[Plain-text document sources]
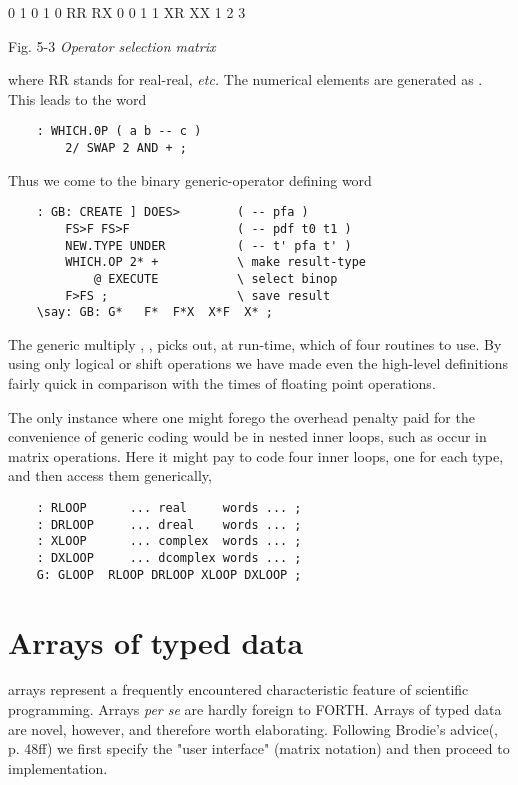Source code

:   0  1        0 1
0 RR RX     0 0 1
1 XR XX     1 2 3

Fig. 5-3 \textit{Operator selection matrix}

where RR stands for real-real, \textit{etc.} The numerical elements are generated as . This leads to the word

\begin{lstlisting}
    : WHICH.0P ( a b -- c )
        2/ SWAP 2 AND + ;
\end{lstlisting}

Thus we come to the binary generic-operator defining word
\begin{lstlisting}
    : GB: CREATE ] DOES>        ( -- pfa )
        FS>F FS>F               ( -- pdf t0 t1 )
        NEW.TYPE UNDER          ( -- t' pfa t' )
        WHICH.OP 2* +           \ make result-type
            @ EXECUTE           \ select binop
        F>FS ;                  \ save result
    \say: GB: G*   F*  F*X  X*F  X* ;
\end{lstlisting}

The generic multiply , \eg, picks out, at run-time, which of four routines to use. By using only logical or shift operations we have made even the high-level definitions fairly quick in comparison with the times of floating point operations.

The only instance where one might forego the overhead penalty paid for the convenience of generic coding would be in nested inner loops, such as occur in matrix operations. Here it might pay to code four inner loops, one for each type, and then access them generically, \eg

\begin{lstlisting}
    : RLOOP      ... real     words ... ;
    : DRLOOP     ... dreal    words ... ;
    : XLOOP      ... complex  words ... ;
    : DXLOOP     ... dcomplex words ... ;
    G: GLOOP  RLOOP DRLOOP XLOOP DXLOOP ;
\end{lstlisting}

\section{Arrays of typed data}

 arrays represent a frequently encountered characteristic feature of scientific programming. Arrays \textit{per se} are hardly foreign to FORTH. Arrays of typed data are novel, however, and therefore worth elaborating. Following Brodie's advice(\TF, p. 48ff) we first specify the "user interface" (matrix notation) and then proceed to implementation.

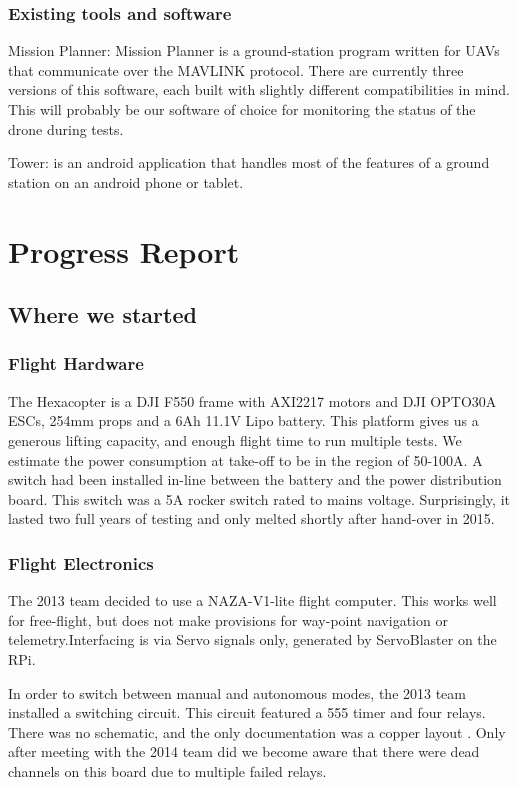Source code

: \documentclass[a4paper, 11pt, titlepage]{article}
\begin{document}
    \subsubsection{Existing tools and software}
    Mission Planner:
      Mission Planner is a ground-station program written for UAVs that communicate over the MAVLINK protocol.  There are currently three versions of this software, each built with slightly different compatibilities in mind.  This will probably be our software of choice for monitoring the status of the drone during tests.

    Tower: \cite{3dr-tower}  is an android application that handles most of the features of a ground station on an android phone or tablet.


  \section{Progress Report}
  \subsection{Where we started}
    \subsubsection{Flight Hardware}
      The Hexacopter is a DJI F550 frame with AXI2217 motors and DJI OPTO30A ESCs, 254mm props and a 6Ah 11.1V Lipo battery.
      This platform gives us a generous lifting capacity, and enough flight time to run multiple tests.
      We estimate the power consumption at take-off to be in the region of 50-100A.  A switch had been installed in-line between the battery and the power distribution board. This switch was a 5A rocker switch rated to mains voltage.  Surprisingly, it lasted two full years of testing and only melted shortly after hand-over in 2015.

    \subsubsection{Flight Electronics}
      The 2013 team  decided to use a NAZA-V1-lite flight computer.  This works well for free-flight, but does not make provisions for way-point navigation or telemetry.Interfacing is via Servo signals only, generated by ServoBlaster on the RPi.

      In order to switch between manual and autonomous modes, the 2013 team installed a switching circuit. This circuit featured a 555 timer and four relays.
      There was no schematic, and the only documentation was a copper layout \cite[p. 27-28]{OConnor}.  Only after meeting with the 2014 team did we become aware that there were dead channels on this board due to multiple failed relays.
\end{document}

• Problem to solve: The entries are to be printed exactly as written; the pictures are to be left out.

• Solved problem:
Source code

:   0  1        0 1
0 RR RX     0 0 1
1 XR XX     1 2 3

Fig. 5-3 \textit{Operator selection matrix}

where RR stands for real-real, \textit{etc.} The numerical elements are generated as . This leads to the word

\begin{lstlisting}
    : WHICH.0P ( a b -- c )
        2/ SWAP 2 AND + ;
\end{lstlisting}

Thus we come to the binary generic-operator defining word
\begin{lstlisting}
    : GB: CREATE ] DOES>        ( -- pfa )
        FS>F FS>F               ( -- pdf t0 t1 )
        NEW.TYPE UNDER          ( -- t' pfa t' )
        WHICH.OP 2* +           \ make result-type
            @ EXECUTE           \ select binop
        F>FS ;                  \ save result
    \say: GB: G*   F*  F*X  X*F  X* ;
\end{lstlisting}

The generic multiply , \eg, picks out, at run-time, which of four routines to use. By using only logical or shift operations we have made even the high-level definitions fairly quick in comparison with the times of floating point operations.

The only instance where one might forego the overhead penalty paid for the convenience of generic coding would be in nested inner loops, such as occur in matrix operations. Here it might pay to code four inner loops, one for each type, and then access them generically, \eg

\begin{lstlisting}
    : RLOOP      ... real     words ... ;
    : DRLOOP     ... dreal    words ... ;
    : XLOOP      ... complex  words ... ;
    : DXLOOP     ... dcomplex words ... ;
    G: GLOOP  RLOOP DRLOOP XLOOP DXLOOP ;
\end{lstlisting}

\section{Arrays of typed data}

 arrays represent a frequently encountered characteristic feature of scientific programming. Arrays \textit{per se} are hardly foreign to FORTH. Arrays of typed data are novel, however, and therefore worth elaborating. Following Brodie's advice(\TF, p. 48ff) we first specify the "user interface" (matrix notation) and then proceed to implementation.

Source code

: \documentclass[a4paper, 11pt, titlepage]{article}
\begin{document}
    \subsubsection{Existing tools and software}
    Mission Planner:
      Mission Planner is a ground-station program written for UAVs that communicate over the MAVLINK protocol.  There are currently three versions of this software, each built with slightly different compatibilities in mind.  This will probably be our software of choice for monitoring the status of the drone during tests.

    Tower: \cite{3dr-tower}  is an android application that handles most of the features of a ground station on an android phone or tablet.


  \section{Progress Report}
  \subsection{Where we started}
    \subsubsection{Flight Hardware}
      The Hexacopter is a DJI F550 frame with AXI2217 motors and DJI OPTO30A ESCs, 254mm props and a 6Ah 11.1V Lipo battery.
      This platform gives us a generous lifting capacity, and enough flight time to run multiple tests.
      We estimate the power consumption at take-off to be in the region of 50-100A.  A switch had been installed in-line between the battery and the power distribution board. This switch was a 5A rocker switch rated to mains voltage.  Surprisingly, it lasted two full years of testing and only melted shortly after hand-over in 2015.

    \subsubsection{Flight Electronics}
      The 2013 team  decided to use a NAZA-V1-lite flight computer.  This works well for free-flight, but does not make provisions for way-point navigation or telemetry.Interfacing is via Servo signals only, generated by ServoBlaster on the RPi.

      In order to switch between manual and autonomous modes, the 2013 team installed a switching circuit. This circuit featured a 555 timer and four relays.
      There was no schematic, and the only documentation was a copper layout \cite[p. 27-28]{OConnor}.  Only after meeting with the 2014 team did we become aware that there were dead channels on this board due to multiple failed relays.
\end{document}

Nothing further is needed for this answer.